* **TASK OBJECTIVE**
The full set of records is to be reproduced verbatim.

______

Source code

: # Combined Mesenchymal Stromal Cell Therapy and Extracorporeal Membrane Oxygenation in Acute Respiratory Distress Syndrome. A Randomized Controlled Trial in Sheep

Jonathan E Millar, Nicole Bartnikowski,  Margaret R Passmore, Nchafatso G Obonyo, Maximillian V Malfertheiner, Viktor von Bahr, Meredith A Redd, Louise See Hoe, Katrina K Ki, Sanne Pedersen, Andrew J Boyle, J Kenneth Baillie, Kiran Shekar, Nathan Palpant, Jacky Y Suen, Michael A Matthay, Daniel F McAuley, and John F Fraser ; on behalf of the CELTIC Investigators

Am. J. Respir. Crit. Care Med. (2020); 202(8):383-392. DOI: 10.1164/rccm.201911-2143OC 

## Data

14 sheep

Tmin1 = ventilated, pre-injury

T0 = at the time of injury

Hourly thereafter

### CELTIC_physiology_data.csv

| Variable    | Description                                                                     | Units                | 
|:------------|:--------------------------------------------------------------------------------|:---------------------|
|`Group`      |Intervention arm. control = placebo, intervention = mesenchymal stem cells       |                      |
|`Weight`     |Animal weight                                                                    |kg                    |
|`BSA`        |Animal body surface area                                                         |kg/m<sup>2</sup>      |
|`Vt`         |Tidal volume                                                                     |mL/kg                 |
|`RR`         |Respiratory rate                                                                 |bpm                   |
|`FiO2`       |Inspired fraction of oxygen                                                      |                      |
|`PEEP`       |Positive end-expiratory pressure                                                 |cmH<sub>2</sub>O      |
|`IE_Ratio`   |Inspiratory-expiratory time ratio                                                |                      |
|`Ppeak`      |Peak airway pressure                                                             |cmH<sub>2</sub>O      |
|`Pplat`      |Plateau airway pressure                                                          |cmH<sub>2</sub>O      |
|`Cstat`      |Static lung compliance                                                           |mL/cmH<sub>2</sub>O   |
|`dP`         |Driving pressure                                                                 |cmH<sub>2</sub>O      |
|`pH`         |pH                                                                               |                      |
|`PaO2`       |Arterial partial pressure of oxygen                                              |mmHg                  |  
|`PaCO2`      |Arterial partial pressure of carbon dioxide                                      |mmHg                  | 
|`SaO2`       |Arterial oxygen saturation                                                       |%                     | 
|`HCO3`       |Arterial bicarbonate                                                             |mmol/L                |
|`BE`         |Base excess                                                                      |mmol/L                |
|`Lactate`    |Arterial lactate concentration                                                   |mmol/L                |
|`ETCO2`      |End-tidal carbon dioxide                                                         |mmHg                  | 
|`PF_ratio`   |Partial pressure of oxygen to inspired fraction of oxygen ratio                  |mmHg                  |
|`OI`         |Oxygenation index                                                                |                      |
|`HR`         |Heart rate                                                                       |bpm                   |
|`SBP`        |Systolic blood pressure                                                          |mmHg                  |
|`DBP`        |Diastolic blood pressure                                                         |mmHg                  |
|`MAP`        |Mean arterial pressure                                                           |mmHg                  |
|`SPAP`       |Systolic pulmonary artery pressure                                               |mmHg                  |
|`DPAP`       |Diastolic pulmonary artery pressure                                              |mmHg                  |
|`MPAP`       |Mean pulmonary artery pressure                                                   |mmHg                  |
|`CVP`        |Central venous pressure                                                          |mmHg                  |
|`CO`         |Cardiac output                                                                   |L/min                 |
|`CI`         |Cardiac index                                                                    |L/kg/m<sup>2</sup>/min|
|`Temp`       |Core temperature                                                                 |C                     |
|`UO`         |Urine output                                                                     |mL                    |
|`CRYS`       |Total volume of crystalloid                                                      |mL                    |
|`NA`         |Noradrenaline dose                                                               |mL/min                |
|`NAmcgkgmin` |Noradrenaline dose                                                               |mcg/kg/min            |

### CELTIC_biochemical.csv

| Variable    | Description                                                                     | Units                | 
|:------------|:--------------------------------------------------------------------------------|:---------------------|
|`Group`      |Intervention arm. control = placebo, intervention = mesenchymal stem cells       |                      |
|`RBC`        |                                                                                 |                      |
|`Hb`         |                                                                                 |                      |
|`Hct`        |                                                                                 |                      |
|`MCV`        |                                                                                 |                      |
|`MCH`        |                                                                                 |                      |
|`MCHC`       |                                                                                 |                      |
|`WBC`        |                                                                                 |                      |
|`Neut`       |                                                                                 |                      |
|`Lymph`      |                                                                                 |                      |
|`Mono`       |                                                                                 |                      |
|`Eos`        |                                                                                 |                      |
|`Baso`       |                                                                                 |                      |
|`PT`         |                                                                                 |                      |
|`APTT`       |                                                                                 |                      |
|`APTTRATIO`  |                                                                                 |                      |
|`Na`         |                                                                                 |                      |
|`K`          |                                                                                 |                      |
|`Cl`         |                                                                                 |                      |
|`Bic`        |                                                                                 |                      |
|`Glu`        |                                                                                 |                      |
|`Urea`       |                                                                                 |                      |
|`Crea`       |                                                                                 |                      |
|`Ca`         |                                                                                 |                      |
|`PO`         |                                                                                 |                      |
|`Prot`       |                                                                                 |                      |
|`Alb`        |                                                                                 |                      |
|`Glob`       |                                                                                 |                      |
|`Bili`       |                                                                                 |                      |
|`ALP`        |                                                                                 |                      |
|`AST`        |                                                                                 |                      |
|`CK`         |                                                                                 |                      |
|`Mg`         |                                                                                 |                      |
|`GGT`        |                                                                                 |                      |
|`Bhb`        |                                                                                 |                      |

______

* **COMPLETED EXERCISE**
Source code

: # Combined Mesenchymal Stromal Cell Therapy and Extracorporeal Membrane Oxygenation in Acute Respiratory Distress Syndrome. A Randomized Controlled Trial in Sheep

Jonathan E Millar, Nicole Bartnikowski,  Margaret R Passmore, Nchafatso G Obonyo, Maximillian V Malfertheiner, Viktor von Bahr, Meredith A Redd, Louise See Hoe, Katrina K Ki, Sanne Pedersen, Andrew J Boyle, J Kenneth Baillie, Kiran Shekar, Nathan Palpant, Jacky Y Suen, Michael A Matthay, Daniel F McAuley, and John F Fraser ; on behalf of the CELTIC Investigators

Am. J. Respir. Crit. Care Med. (2020); 202(8):383-392. DOI: 10.1164/rccm.201911-2143OC 

## Data

14 sheep

Tmin1 = ventilated, pre-injury

T0 = at the time of injury

Hourly thereafter

### CELTIC_physiology_data.csv

| Variable    | Description                                                                     | Units                | 
|:------------|:--------------------------------------------------------------------------------|:---------------------|
|`Group`      |Intervention arm. control = placebo, intervention = mesenchymal stem cells       |                      |
|`Weight`     |Animal weight                                                                    |kg                    |
|`BSA`        |Animal body surface area                                                         |kg/m<sup>2</sup>      |
|`Vt`         |Tidal volume                                                                     |mL/kg                 |
|`RR`         |Respiratory rate                                                                 |bpm                   |
|`FiO2`       |Inspired fraction of oxygen                                                      |                      |
|`PEEP`       |Positive end-expiratory pressure                                                 |cmH<sub>2</sub>O      |
|`IE_Ratio`   |Inspiratory-expiratory time ratio                                                |                      |
|`Ppeak`      |Peak airway pressure                                                             |cmH<sub>2</sub>O      |
|`Pplat`      |Plateau airway pressure                                                          |cmH<sub>2</sub>O      |
|`Cstat`      |Static lung compliance                                                           |mL/cmH<sub>2</sub>O   |
|`dP`         |Driving pressure                                                                 |cmH<sub>2</sub>O      |
|`pH`         |pH                                                                               |                      |
|`PaO2`       |Arterial partial pressure of oxygen                                              |mmHg                  |  
|`PaCO2`      |Arterial partial pressure of carbon dioxide                                      |mmHg                  | 
|`SaO2`       |Arterial oxygen saturation                                                       |%                     | 
|`HCO3`       |Arterial bicarbonate                                                             |mmol/L                |
|`BE`         |Base excess                                                                      |mmol/L                |
|`Lactate`    |Arterial lactate concentration                                                   |mmol/L                |
|`ETCO2`      |End-tidal carbon dioxide                                                         |mmHg                  | 
|`PF_ratio`   |Partial pressure of oxygen to inspired fraction of oxygen ratio                  |mmHg                  |
|`OI`         |Oxygenation index                                                                |                      |
|`HR`         |Heart rate                                                                       |bpm                   |
|`SBP`        |Systolic blood pressure                                                          |mmHg                  |
|`DBP`        |Diastolic blood pressure                                                         |mmHg                  |
|`MAP`        |Mean arterial pressure                                                           |mmHg                  |
|`SPAP`       |Systolic pulmonary artery pressure                                               |mmHg                  |
|`DPAP`       |Diastolic pulmonary artery pressure                                              |mmHg                  |
|`MPAP`       |Mean pulmonary artery pressure                                                   |mmHg                  |
|`CVP`        |Central venous pressure                                                          |mmHg                  |
|`CO`         |Cardiac output                                                                   |L/min                 |
|`CI`         |Cardiac index                                                                    |L/kg/m<sup>2</sup>/min|
|`Temp`       |Core temperature                                                                 |C                     |
|`UO`         |Urine output                                                                     |mL                    |
|`CRYS`       |Total volume of crystalloid                                                      |mL                    |
|`NA`         |Noradrenaline dose                                                               |mL/min                |
|`NAmcgkgmin` |Noradrenaline dose                                                               |mcg/kg/min            |

### CELTIC_biochemical.csv

| Variable    | Description                                                                     | Units                | 
|:------------|:--------------------------------------------------------------------------------|:---------------------|
|`Group`      |Intervention arm. control = placebo, intervention = mesenchymal stem cells       |                      |
|`RBC`        |                                                                                 |                      |
|`Hb`         |                                                                                 |                      |
|`Hct`        |                                                                                 |                      |
|`MCV`        |                                                                                 |                      |
|`MCH`        |                                                                                 |                      |
|`MCHC`       |                                                                                 |                      |
|`WBC`        |                                                                                 |                      |
|`Neut`       |                                                                                 |                      |
|`Lymph`      |                                                                                 |                      |
|`Mono`       |                                                                                 |                      |
|`Eos`        |                                                                                 |                      |
|`Baso`       |                                                                                 |                      |
|`PT`         |                                                                                 |                      |
|`APTT`       |                                                                                 |                      |
|`APTTRATIO`  |                                                                                 |                      |
|`Na`         |                                                                                 |                      |
|`K`          |                                                                                 |                      |
|`Cl`         |                                                                                 |                      |
|`Bic`        |                                                                                 |                      |
|`Glu`        |                                                                                 |                      |
|`Urea`       |                                                                                 |                      |
|`Crea`       |                                                                                 |                      |
|`Ca`         |                                                                                 |                      |
|`PO`         |                                                                                 |                      |
|`Prot`       |                                                                                 |                      |
|`Alb`        |                                                                                 |                      |
|`Glob`       |                                                                                 |                      |
|`Bili`       |                                                                                 |                      |
|`ALP`        |                                                                                 |                      |
|`AST`        |                                                                                 |                      |
|`CK`         |                                                                                 |                      |
|`Mg`         |                                                                                 |                      |
|`GGT`        |                                                                                 |                      |
|`Bhb`        |                                                                                 |                      |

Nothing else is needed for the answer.